**EXERCISE REQUIREMENTS:**
Begin your copy at the line with "- レビュアーが 「結局何が嬉しいのか？」 を理解しやすくする" in the records below and end it at the line with "# C4 Architecture Model", restating each line word for word; omit the pictures.

**Plain-text document sources:**
==========

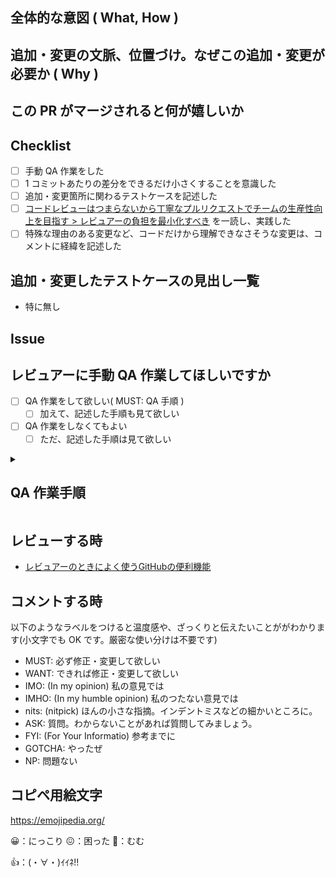 <!-------------------------------------------------------------------------------
コードを読まなくても、コンテキストを理解できるようにしましょう
もっと良い文言・項目があれば工夫して記述しても構いません
その時は PR テンプレートへの kaizen PR を検討したり、 Issue にあげてみましょう
-------------------------------------------------------------------------------->

## 全体的な意図 ( What, How )

<!-------------------------------------------------------------------------------
レビュアーの負担を下げるために、全体的な意図を端的に書きましょう

### この項目を記述することへの期待
- レビュアーの負担を下げる

### Example
- PR テンプレートを用意して、レビュアーの負担を下げる
- actionlint を自動化して、 reviewdog に指摘させる
-------------------------------------------------------------------------------->

## 追加・変更の文脈、位置づけ。なぜこの追加・変更が必要か ( Why )

<!-------------------------------------------------------------------------------
特に文脈が複雑な場合「なんでやるんだっけ」となりがちです
1 年後、なんでこの変更したんだっけと未来の誰かのために Why を書きましょう

### この項目を記述することへの期待
- レビュアーの負担を下げる

### 期待詳細
- レビュアーのコンテキストスイッチをする手助けになる
- 何故するのかをレビュイーが改めて理解する

### Example
- レビュアーの負担を最小化したいため
- テストを書くことで、品質を上げるため
- 不要なテストを剪定することで、認知負荷を下げるため
- お試しで入れてみたいため
-------------------------------------------------------------------------------->

## この PR がマージされると何が嬉しいか

<!-------------------------------------------------------------------------------
### この項目を記述することの期待
- 文脈（前提）を把握している人はこの項目を見るだけで分かる
- 「全体的な意図」と内容が被り、冗長になることを許容

### 期待詳細
-  文脈（前提）を理解している人はここを見るだけで良くなる
- レビュアーが 「結局何が嬉しいのか？」 を理解しやすくする
- レビュイーが 「結局何が嬉しいのか？」 を改めて整理

### Example
- レビュアーの作業が減る
- 手動でラベル付与せずに済む
-------------------------------------------------------------------------------->

## Checklist

- [ ] 手動 QA 作業をした
- [ ] 1 コミットあたりの差分をできるだけ小さくすることを意識した
- [ ] 追加・変更箇所に関わるテストケースを記述した
- [ ] [コードレビューはつまらないから丁寧なプルリクエストでチームの生産性向上を目指す > レビュアーの負担を最小化すべき](https://blog.tai2.net/how-to-code-review.html#section-8) を一読し、実践した
- [ ] 特殊な理由のある変更など、コードだけから理解できなさそうな変更は、コメントに経緯を記述した

## 追加・変更したテストケースの見出し一覧

- 特に無し

## Issue

<!-- ハイフンを行頭に付けると、 Issue のタイトルも見えて Good です -->

## レビュアーに手動 QA 作業してほしいですか

- [ ] QA 作業をして欲しい( MUST: QA 手順 )
  - [ ] 加えて、記述した手順も見て欲しい
- [ ] QA 作業をしなくてもよい
  - [ ] ただ、記述した手順は見て欲しい

<details>
<summary><h2>QA 作業手順</h2></summary>

<!-- QA 手順を記述する場合、ここに記述しましょう -->

</details>

## レビューする時

- [レビュアーのときによく使うGitHubの便利機能](https://qiita.com/kata_1997/items/fd6cd3009e3d7704f984)

## コメントする時

以下のようなラベルをつけると温度感や、ざっくりと伝えたいことががわかります(小文字でも OK です。厳密な使い分けは不要です)

- MUST: 必ず修正・変更して欲しい
- WANT: できれば修正・変更して欲しい
- IMO: (In my opinion) 私の意見では
- IMHO: (In my humble opinion) 私のつたない意見では
- nits: (nitpick) ほんの小さな指摘。インデントミスなどの細かいところに。
- ASK: 質問。わからないことがあれば質問してみましょう。
- FYI: (For Your Informatio) 参考までに
- GOTCHA: やったぜ
- NP: 問題ない

## コピペ用絵文字

https://emojipedia.org/

😀：にっこり
😖：困った
🤔：むむ
<!-- textlint-disable ja-technical-writing/no-hankaku-kana,ja-technical-writing/no-exclamation-question-mark -->
👍：(・∀・)ｲｲﾈ!!
<!-- textlint-enable ja-technical-writing/no-hankaku-kana,ja-technical-writing/no-exclamation-question-mark -->
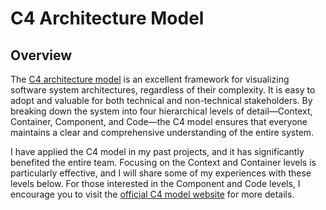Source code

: # C4 Architecture Model

## Overview

The [C4 architecture model](https://c4model.com/) is an excellent framework for visualizing software system architectures, regardless of their complexity. It is easy to adopt and valuable for both technical and non-technical stakeholders. By breaking down the system into four hierarchical levels of detail—Context, Container, Component, and Code—the C4 model ensures that everyone maintains a clear and comprehensive understanding of the entire system. 

I have applied the C4 model in my past projects, and it has significantly benefited the entire team. Focusing on the Context and Container levels is particularly effective, and I will share some of my experiences with these levels below. For those interested in the Component and Code levels, I encourage you to visit the [official C4 model website](https://c4model.com/) for more details.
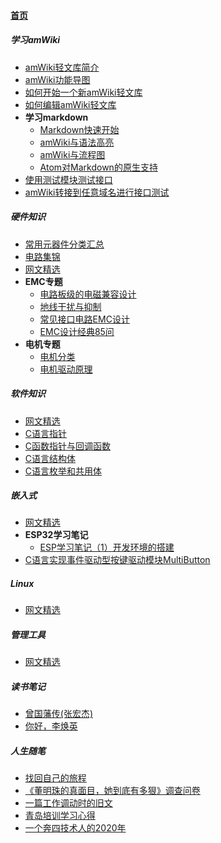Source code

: 
#### [首页](?file=home-首页)

##### 学习amWiki
- [amWiki轻文库简介](?file=001-学习amWiki/01-amWiki轻文库简介 "amWiki轻文库简介")
- [amWiki功能导图](?file=001-学习amWiki/02-amWiki功能导图 "amWiki功能导图")
- [如何开始一个新amWiki轻文库](?file=001-学习amWiki/03-如何开始一个新amWiki轻文库 "如何开始一个新amWiki轻文库")
- [如何编辑amWiki轻文库](?file=001-学习amWiki/04-如何编辑amWiki轻文库 "如何编辑amWiki轻文库")
- **学习markdown**
    - [Markdown快速开始](?file=001-学习amWiki/05-学习markdown/01-Markdown快速开始 "Markdown快速开始")
    - [amWiki与语法高亮](?file=001-学习amWiki/05-学习markdown/02-amWiki与语法高亮 "amWiki与语法高亮")
    - [amWiki与流程图](?file=001-学习amWiki/05-学习markdown/03-amWiki与流程图 "amWiki与流程图")
    - [Atom对Markdown的原生支持](?file=001-学习amWiki/05-学习markdown/05-Atom对Markdown的原生支持 "Atom对Markdown的原生支持")
- [使用测试模块测试接口](?file=001-学习amWiki/06-使用测试模块测试接口 "使用测试模块测试接口")
- [amWiki转接到任意域名进行接口测试](?file=001-学习amWiki/07-amWiki转接到任意域名进行接口测试 "amWiki转接到任意域名进行接口测试")

##### 硬件知识
- [常用元器件分类汇总](?file=002-硬件知识/001-常用元器件分类汇总 "常用元器件分类汇总")
- [电路集锦](?file=002-硬件知识/002-电路集锦 "电路集锦")
- [网文精选](?file=002-硬件知识/003-网文精选 "网文精选")
- **EMC专题**
    - [电路板级的电磁兼容设计](?file=002-硬件知识/004-EMC专题/001-电路板级的电磁兼容设计 "电路板级的电磁兼容设计")
    - [地线干扰与抑制](?file=002-硬件知识/004-EMC专题/002-地线干扰与抑制 "地线干扰与抑制")
    - [常见接口电路EMC设计](?file=002-硬件知识/004-EMC专题/003-常见接口电路EMC设计 "常见接口电路EMC设计")
    - [EMC设计经典85问](?file=002-硬件知识/004-EMC专题/004-EMC设计经典85问 "EMC设计经典85问")
- **电机专题**
    - [电机分类](?file=002-硬件知识/005-电机专题/001-电机分类 "电机分类")
    - [电机驱动原理](?file=002-硬件知识/005-电机专题/002-电机驱动原理 "电机驱动原理")

##### 软件知识
- [网文精选](?file=003-软件知识/001-网文精选 "网文精选")
- [C语言指针](?file=003-软件知识/002-C语言指针 "C语言指针")
- [C函数指针与回调函数](?file=003-软件知识/003-C函数指针与回调函数 "C函数指针与回调函数")
- [C语言结构体](?file=003-软件知识/004-C语言结构体 "C语言结构体")
- [C语言枚举和共用体](?file=003-软件知识/005-C语言枚举和共用体 "C语言枚举和共用体")

##### 嵌入式
- [网文精选](?file=004-嵌入式/001-网文精选 "网文精选")
- **ESP32学习笔记**
    - [ESP学习笔记（1）开发环境的搭建](?file=004-嵌入式/002-ESP32学习笔记/001-ESP学习笔记（1）开发环境的搭建 "ESP学习笔记（1）开发环境的搭建")
- [C语言实现事件驱动型按键驱动模块MultiButton](?file=004-嵌入式/003-C语言实现事件驱动型按键驱动模块MultiButton "C语言实现事件驱动型按键驱动模块MultiButton")

##### Linux
- [网文精选](?file=005-Linux/001-网文精选 "网文精选")

##### 管理工具
- [网文精选](?file=006-管理工具/001-网文精选 "网文精选")

##### 读书笔记
- [曾国藩传&#40;张宏杰&#41;](?file=007-读书笔记/001-曾国藩传&#40;张宏杰&#41; "曾国藩传&#40;张宏杰&#41;")
- [你好，李焕英](?file=007-读书笔记/002-你好，李焕英 "你好，李焕英")

##### 人生随笔
- [找回自己的旅程](?file=008-人生随笔/001-找回自己的旅程 "找回自己的旅程")
- [《董明珠的真面目，她到底有多狠》调查问卷](?file=008-人生随笔/002-《董明珠的真面目，她到底有多狠》调查问卷 "《董明珠的真面目，她到底有多狠》调查问卷")
- [一篇工作调动时的旧文](?file=008-人生随笔/003-一篇工作调动时的旧文 "一篇工作调动时的旧文")
- [青岛培训学习心得](?file=008-人生随笔/004-青岛培训学习心得 "青岛培训学习心得")
- [一个奔四技术人的2020年](?file=008-人生随笔/005-一个奔四技术人的2020年 "一个奔四技术人的2020年")
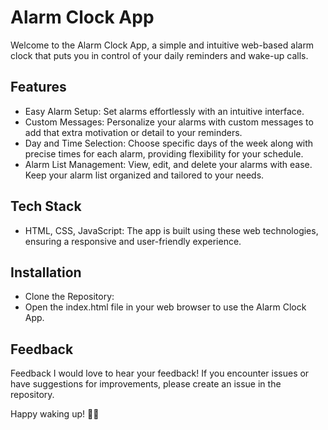 
# Alarm Clock App 
Welcome to the Alarm Clock App, a simple and intuitive web-based alarm clock that puts you in control of your daily reminders and wake-up calls.


## Features


- Easy Alarm Setup: Set alarms effortlessly with an intuitive interface.
- Custom Messages: Personalize your alarms with custom messages to add that extra motivation or detail to your reminders.
- Day and Time Selection: Choose specific days of the week along with precise times for each alarm, providing flexibility for your schedule.
- Alarm List Management: View, edit, and delete your alarms with ease. Keep your alarm list organized and tailored to your needs.

## Tech Stack

- HTML, CSS, JavaScript: The app is built using these web technologies, ensuring a responsive and user-friendly experience.

## Installation

- Clone the Repository:
- Open the index.html file in your web browser to use the Alarm Clock App.
    
## Feedback

Feedback
I would love to hear your feedback! If you encounter issues or have suggestions for improvements, please create an issue in the repository.

Happy waking up! 🌅✨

==========

**ANSWER TO THIS EXERCISE:**
- レビュアーが 「結局何が嬉しいのか？」 を理解しやすくする
- レビュイーが 「結局何が嬉しいのか？」 を改めて整理

### Example
- レビュアーの作業が減る
- 手動でラベル付与せずに済む
-------------------------------------------------------------------------------->

## Checklist

- [ ] 手動 QA 作業をした
- [ ] 1 コミットあたりの差分をできるだけ小さくすることを意識した
- [ ] 追加・変更箇所に関わるテストケースを記述した
- [ ] [コードレビューはつまらないから丁寧なプルリクエストでチームの生産性向上を目指す > レビュアーの負担を最小化すべき](https://blog.tai2.net/how-to-code-review.html#section-8) を一読し、実践した
- [ ] 特殊な理由のある変更など、コードだけから理解できなさそうな変更は、コメントに経緯を記述した

## 追加・変更したテストケースの見出し一覧

- 特に無し

## Issue

<!-- ハイフンを行頭に付けると、 Issue のタイトルも見えて Good です -->

## レビュアーに手動 QA 作業してほしいですか

- [ ] QA 作業をして欲しい( MUST: QA 手順 )
  - [ ] 加えて、記述した手順も見て欲しい
- [ ] QA 作業をしなくてもよい
  - [ ] ただ、記述した手順は見て欲しい

<details>
<summary><h2>QA 作業手順</h2></summary>

<!-- QA 手順を記述する場合、ここに記述しましょう -->

</details>

## レビューする時

- [レビュアーのときによく使うGitHubの便利機能](https://qiita.com/kata_1997/items/fd6cd3009e3d7704f984)

## コメントする時

以下のようなラベルをつけると温度感や、ざっくりと伝えたいことががわかります(小文字でも OK です。厳密な使い分けは不要です)

- MUST: 必ず修正・変更して欲しい
- WANT: できれば修正・変更して欲しい
- IMO: (In my opinion) 私の意見では
- IMHO: (In my humble opinion) 私のつたない意見では
- nits: (nitpick) ほんの小さな指摘。インデントミスなどの細かいところに。
- ASK: 質問。わからないことがあれば質問してみましょう。
- FYI: (For Your Informatio) 参考までに
- GOTCHA: やったぜ
- NP: 問題ない

## コピペ用絵文字

https://emojipedia.org/

😀：にっこり
😖：困った
🤔：むむ
<!-- textlint-disable ja-technical-writing/no-hankaku-kana,ja-technical-writing/no-exclamation-question-mark -->
👍：(・∀・)ｲｲﾈ!!
<!-- textlint-enable ja-technical-writing/no-hankaku-kana,ja-technical-writing/no-exclamation-question-mark -->
Source code

: # C4 Architecture Model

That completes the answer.